- Problem description
Set down exactly the lines below, starting at the one that contains "### Business Requirements" and ending at the one that contains "- **Memory Safety**: Robust", with both of those lines included and nothing else.

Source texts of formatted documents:
_ _ _ _ _
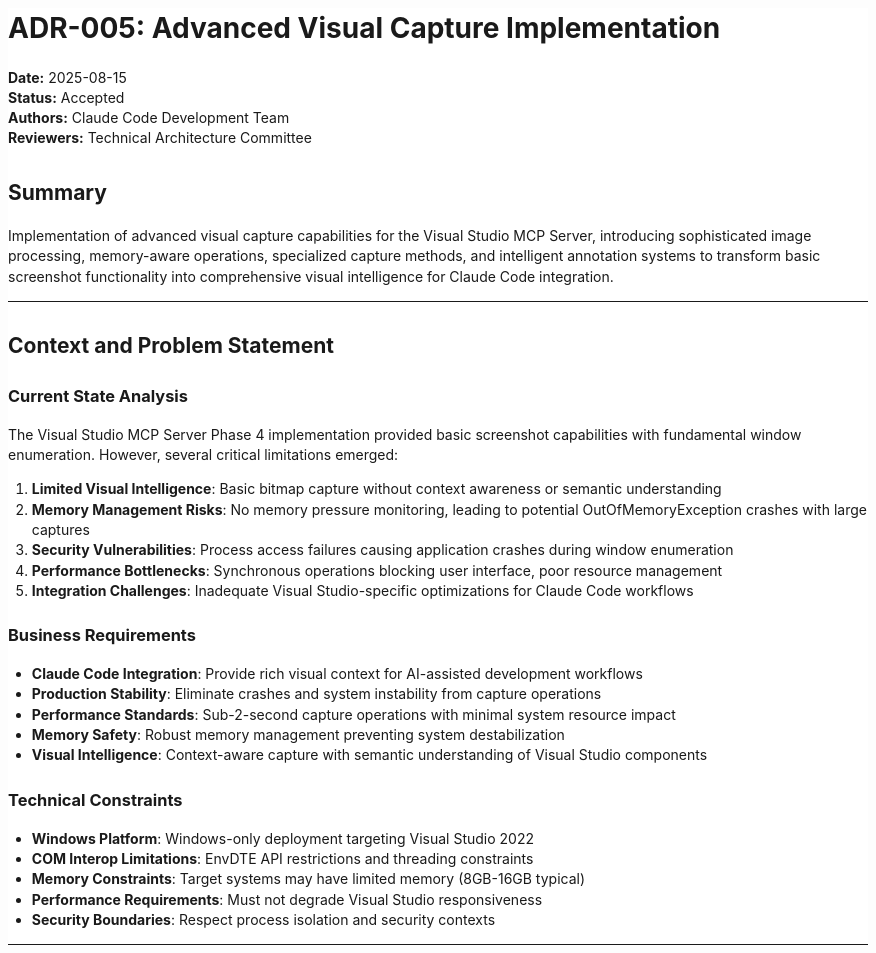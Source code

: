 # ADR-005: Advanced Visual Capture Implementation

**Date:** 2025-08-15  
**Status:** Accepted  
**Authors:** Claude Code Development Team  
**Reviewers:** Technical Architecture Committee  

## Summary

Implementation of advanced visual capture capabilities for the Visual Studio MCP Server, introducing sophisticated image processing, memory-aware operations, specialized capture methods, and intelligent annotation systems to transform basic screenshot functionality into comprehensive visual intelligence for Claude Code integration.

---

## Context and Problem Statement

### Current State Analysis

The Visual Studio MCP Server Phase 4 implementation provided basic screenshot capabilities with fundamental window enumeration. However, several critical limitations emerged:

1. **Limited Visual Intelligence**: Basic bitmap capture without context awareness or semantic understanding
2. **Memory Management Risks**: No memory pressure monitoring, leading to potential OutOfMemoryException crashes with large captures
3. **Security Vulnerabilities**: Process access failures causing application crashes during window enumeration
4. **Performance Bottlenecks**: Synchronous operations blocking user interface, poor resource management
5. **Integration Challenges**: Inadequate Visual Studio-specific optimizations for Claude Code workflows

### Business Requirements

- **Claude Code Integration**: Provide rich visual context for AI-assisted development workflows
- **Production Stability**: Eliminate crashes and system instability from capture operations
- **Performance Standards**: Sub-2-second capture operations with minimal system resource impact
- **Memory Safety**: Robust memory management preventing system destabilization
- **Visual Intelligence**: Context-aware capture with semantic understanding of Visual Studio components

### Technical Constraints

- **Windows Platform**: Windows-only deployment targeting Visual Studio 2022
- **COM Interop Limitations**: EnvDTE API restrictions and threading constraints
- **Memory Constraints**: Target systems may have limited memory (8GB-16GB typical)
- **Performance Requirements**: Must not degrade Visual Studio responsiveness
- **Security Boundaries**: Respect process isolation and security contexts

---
_ _ _ _ _
- Answer below
### Business Requirements

- **Claude Code Integration**: Provide rich visual context for AI-assisted development workflows
- **Production Stability**: Eliminate crashes and system instability from capture operations
- **Performance Standards**: Sub-2-second capture operations with minimal system resource impact
- **Memory Safety**: Robust memory management preventing system destabilization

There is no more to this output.